HOW TO COMPLETE THIS TASK: Count the lines of the records below that hold the word "hypersetup", and give only the number.

:: ENTRIES SHOWN ::

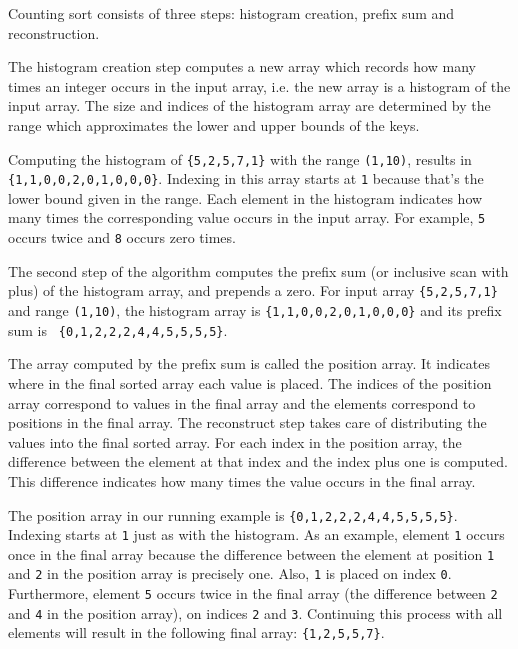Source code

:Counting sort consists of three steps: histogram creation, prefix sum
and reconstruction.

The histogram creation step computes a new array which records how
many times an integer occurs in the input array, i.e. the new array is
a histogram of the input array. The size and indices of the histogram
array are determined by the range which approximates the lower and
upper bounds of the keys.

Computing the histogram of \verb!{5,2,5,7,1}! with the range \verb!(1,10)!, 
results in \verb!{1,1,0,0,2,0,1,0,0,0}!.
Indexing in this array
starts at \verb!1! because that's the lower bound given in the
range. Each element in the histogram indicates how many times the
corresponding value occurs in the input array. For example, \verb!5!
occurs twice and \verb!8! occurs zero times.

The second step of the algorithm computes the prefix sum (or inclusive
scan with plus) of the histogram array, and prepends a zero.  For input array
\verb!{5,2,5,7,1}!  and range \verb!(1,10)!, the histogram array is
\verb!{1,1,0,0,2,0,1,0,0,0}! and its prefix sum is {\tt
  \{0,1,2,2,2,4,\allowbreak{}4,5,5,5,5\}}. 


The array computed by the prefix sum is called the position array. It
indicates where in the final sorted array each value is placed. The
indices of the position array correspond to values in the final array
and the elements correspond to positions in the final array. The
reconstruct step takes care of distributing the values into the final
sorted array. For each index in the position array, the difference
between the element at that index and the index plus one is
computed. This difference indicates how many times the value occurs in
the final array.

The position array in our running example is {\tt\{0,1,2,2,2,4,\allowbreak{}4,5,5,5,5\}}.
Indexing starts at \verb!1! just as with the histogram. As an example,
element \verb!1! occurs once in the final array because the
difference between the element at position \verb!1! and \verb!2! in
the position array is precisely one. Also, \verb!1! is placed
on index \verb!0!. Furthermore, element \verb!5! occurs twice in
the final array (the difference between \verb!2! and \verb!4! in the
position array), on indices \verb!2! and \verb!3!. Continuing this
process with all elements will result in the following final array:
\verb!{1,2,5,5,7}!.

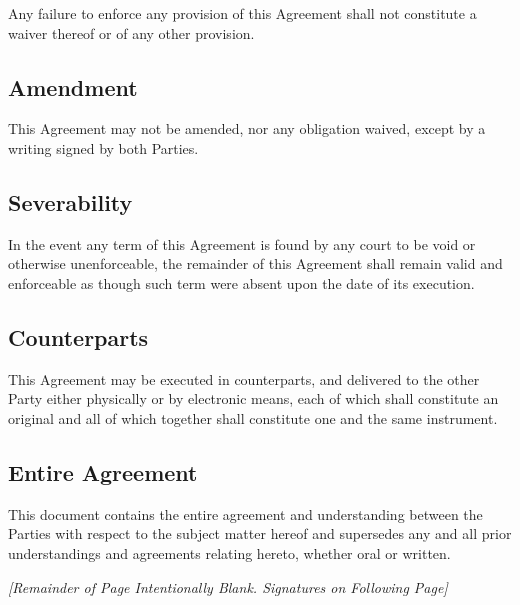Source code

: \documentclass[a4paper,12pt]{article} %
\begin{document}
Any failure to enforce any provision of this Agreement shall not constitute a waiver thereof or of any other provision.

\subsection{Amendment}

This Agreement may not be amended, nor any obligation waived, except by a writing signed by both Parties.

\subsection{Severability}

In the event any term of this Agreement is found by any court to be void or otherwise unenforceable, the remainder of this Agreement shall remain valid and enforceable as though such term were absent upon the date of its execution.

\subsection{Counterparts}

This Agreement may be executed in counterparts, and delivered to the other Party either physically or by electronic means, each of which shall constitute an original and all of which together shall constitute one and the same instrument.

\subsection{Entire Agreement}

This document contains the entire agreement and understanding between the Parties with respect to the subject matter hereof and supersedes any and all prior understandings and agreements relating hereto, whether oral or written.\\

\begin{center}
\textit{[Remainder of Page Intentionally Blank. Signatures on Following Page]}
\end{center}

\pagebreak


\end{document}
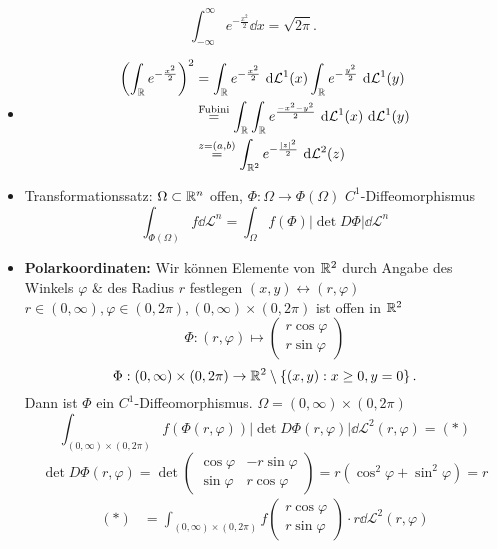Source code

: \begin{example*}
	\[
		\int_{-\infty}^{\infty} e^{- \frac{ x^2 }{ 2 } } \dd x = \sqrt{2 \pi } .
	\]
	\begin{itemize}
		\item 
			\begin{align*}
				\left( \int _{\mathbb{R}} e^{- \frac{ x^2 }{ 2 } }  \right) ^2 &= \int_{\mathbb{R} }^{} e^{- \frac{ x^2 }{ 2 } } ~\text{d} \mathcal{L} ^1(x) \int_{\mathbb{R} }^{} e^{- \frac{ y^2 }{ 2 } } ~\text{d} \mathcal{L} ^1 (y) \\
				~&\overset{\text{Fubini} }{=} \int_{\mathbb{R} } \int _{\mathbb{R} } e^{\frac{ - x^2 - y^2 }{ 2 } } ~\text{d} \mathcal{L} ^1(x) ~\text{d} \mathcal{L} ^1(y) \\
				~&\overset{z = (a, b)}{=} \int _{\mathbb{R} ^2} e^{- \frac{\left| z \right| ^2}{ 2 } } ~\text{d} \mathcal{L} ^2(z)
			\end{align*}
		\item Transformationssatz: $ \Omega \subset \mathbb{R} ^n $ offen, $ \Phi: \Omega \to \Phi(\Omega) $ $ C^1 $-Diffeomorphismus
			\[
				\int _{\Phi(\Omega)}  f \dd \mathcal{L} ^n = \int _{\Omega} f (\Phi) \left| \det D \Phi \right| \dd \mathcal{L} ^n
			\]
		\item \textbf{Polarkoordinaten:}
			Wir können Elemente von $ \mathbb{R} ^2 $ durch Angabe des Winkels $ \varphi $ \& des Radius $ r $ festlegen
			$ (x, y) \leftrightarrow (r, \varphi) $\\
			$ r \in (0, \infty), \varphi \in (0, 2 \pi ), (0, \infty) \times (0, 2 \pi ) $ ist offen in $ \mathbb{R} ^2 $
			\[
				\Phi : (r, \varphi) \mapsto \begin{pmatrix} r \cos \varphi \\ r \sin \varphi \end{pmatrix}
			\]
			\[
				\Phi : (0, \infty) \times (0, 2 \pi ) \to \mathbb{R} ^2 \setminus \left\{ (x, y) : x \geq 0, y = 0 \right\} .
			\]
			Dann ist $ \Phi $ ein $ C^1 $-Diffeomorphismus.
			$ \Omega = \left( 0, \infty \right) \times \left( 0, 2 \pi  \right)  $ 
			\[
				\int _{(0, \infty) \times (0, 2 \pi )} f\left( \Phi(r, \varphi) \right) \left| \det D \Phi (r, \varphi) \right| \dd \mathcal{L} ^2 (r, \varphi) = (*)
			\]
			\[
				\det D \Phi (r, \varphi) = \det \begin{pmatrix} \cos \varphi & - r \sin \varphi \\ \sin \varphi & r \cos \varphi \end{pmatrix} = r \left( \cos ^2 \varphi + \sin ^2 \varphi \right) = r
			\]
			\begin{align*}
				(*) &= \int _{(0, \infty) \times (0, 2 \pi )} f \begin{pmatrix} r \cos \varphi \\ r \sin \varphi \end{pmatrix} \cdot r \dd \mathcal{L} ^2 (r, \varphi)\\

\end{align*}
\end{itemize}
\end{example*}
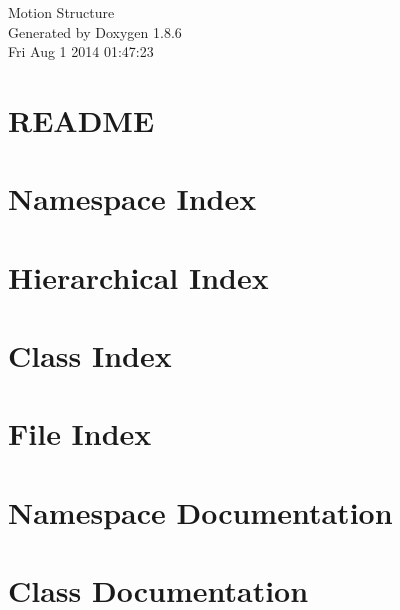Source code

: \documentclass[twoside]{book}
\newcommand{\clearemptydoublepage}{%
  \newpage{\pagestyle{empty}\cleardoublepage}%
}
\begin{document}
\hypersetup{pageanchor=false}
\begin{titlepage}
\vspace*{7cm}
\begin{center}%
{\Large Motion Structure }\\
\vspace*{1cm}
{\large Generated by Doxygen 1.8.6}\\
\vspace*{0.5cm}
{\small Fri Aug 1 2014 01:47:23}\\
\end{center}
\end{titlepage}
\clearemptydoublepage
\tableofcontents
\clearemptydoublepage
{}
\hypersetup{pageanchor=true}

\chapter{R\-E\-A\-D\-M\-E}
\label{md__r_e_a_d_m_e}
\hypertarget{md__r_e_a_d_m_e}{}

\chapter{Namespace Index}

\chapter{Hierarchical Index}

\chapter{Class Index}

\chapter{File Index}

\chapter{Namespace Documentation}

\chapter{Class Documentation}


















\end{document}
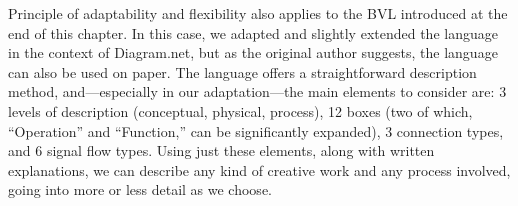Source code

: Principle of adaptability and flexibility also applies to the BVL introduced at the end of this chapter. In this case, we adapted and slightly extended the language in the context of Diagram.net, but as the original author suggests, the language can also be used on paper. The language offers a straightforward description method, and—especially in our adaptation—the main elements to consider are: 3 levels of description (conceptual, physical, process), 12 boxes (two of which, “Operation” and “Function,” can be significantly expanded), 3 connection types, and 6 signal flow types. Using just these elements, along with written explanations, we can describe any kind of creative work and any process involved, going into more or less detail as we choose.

:::

FINISHED TASK: 2